To evaluate the contribution of this innovative methodology, we performed a comparative analysis involving three model configurations: (i) a CoAtNet model trained from scratch, (ii) CoAtNet pre-trained on ImageNet [63], and (iii) CoAtNet pre-trained using VGG16 weights [64], referred to as CoAtNet16. To further improve CoAtNet16, we applied several data augmentation strategies [65,66,67]. The configuration with the augmentation method from [67] is denoted as CoAtNet16A. The details of the experiment result are found in Section 3.1.3.

3.1.3. Parameter Settings

In this section, we describe the parameter settings applied in our experiments, and we explain the different experiments used to explore and evaluate features and variations in deepfake video detection. The batch size that was used is 16, and the initial learning rate is 1 × 10⁻³. Moreover, the AdamW optimiser was used to train the model for 50 epochs. The code was run on an NVIDIA A100 Tensor Core GPU, which is supported by the Aziz Supercomputer operated by the Center of Excellence in High-Performance Computing [68]. The base model was trained with three frame sizes: 32 × 32, 128 × 128, and 224 × 224. According to the results in Table 4, using a frame size of 224 × 224 produced better AUC performances. In the following subsections, we present the results of three experiments for deepfake video detection. These experiments aim to determine the effectiveness of transfer learning, image transformation, and texture-based features in enhancing detection accuracy across various manipulation methods and datasets. We conducted extensive experiments; however, for the sake of clarity in the manuscript, we present the best experimental results for the following:

Table 4. Model performance (AUC) with different frame sizes. The models were trained on DeepFakes.

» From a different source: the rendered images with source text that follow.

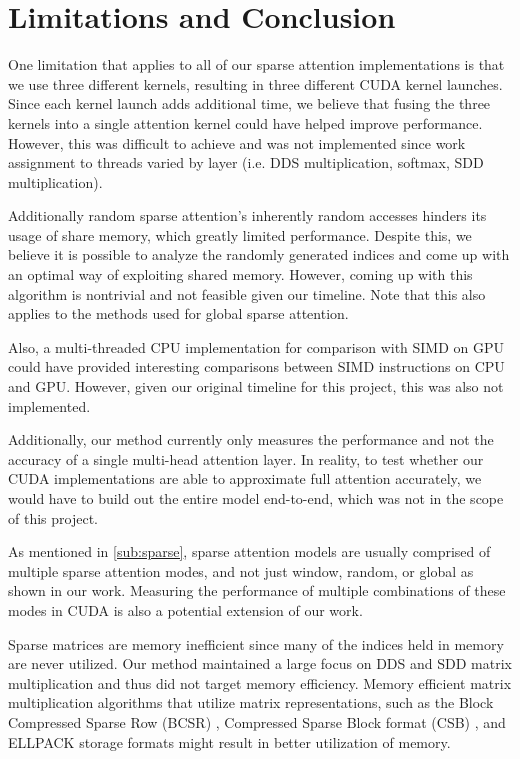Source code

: \documentclass[11pt]{article}
\begin{document}
\section{Limitations and Conclusion}
One limitation that applies to all of our sparse attention implementations is that we use three different kernels, resulting in three different CUDA kernel launches. Since each kernel launch adds additional time, we believe that fusing the three kernels into a single attention kernel could have helped improve performance. However, this was difficult to achieve and was not implemented since work assignment to threads varied by layer (i.e. DDS multiplication, softmax, SDD multiplication).

Additionally random sparse attention's inherently random accesses hinders its usage of share memory, which greatly limited performance. Despite this, we believe it is possible to analyze the randomly generated indices and come up with an optimal way of exploiting shared memory. However, coming up with this algorithm is nontrivial and not feasible given our timeline. Note that this also applies to the methods used for global sparse attention.

Also, a multi-threaded CPU implementation for comparison with SIMD on GPU could have provided interesting comparisons between SIMD instructions on CPU and GPU. However, given our original timeline for this project, this was also not implemented.

Additionally, our method currently only measures the performance and not the accuracy of a single multi-head attention layer. In reality, to test whether our CUDA implementations are able to approximate full attention accurately, we would have to build out the entire model end-to-end, which was not in the scope of this project.

As mentioned in \autoref{sub:sparse}, sparse attention models are usually comprised of multiple sparse attention modes, and not just window, random, or global as shown in our work. Measuring the performance of multiple combinations of these modes in CUDA is also a potential extension of our work.

Sparse matrices are memory inefficient since many of the indices held in memory are never utilized. Our method maintained a large focus on DDS and SDD matrix multiplication and thus did not target memory efficiency. Memory efficient matrix multiplication algorithms that utilize matrix representations, such as the Block Compressed Sparse Row (BCSR) \cite{giannoula2022sparsep}, Compressed Sparse Block format (CSB) \cite{bulucc2009parallel}, and ELLPACK \cite{bell2009implementing} storage formats might result in better utilization of memory. 
\end{document}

Training from scratch vs. the pre-trained model.
Image adjustment using face alignment.
Training on Local Binary Pattern (LBP) features.

Results of Training from Scratch vs. Pre-trained Model

The decision to use pre-trained models in this experiment stems from the potential benefits they offer in terms of generalisation ability and performance. Training a deep learning model from scratch often requires substantial amounts of data and computational resources. However, leveraging pre-trained models is a more efficient approach, allowing knowledge learned from large-scale datasets to be transferred to a new task. This process, known as transfer learning, significantly reduces the time and resources required for training while enhancing the model’s ability to generalise across unseen data. While such pre-trained models may not have been trained for the purposes of the machine learning task at hand (in our case, fake detection), they might still be expected to usefully capture important image features (e.g., edges, textures, and some elements of facial shapes). A comparative analysis was conducted, involving three configurations: a model without pretraining, one pre-trained on CoAtNet on ImageNet [63], and a model pre-trained on VGG16 [64] (referred to as CoAtNet16).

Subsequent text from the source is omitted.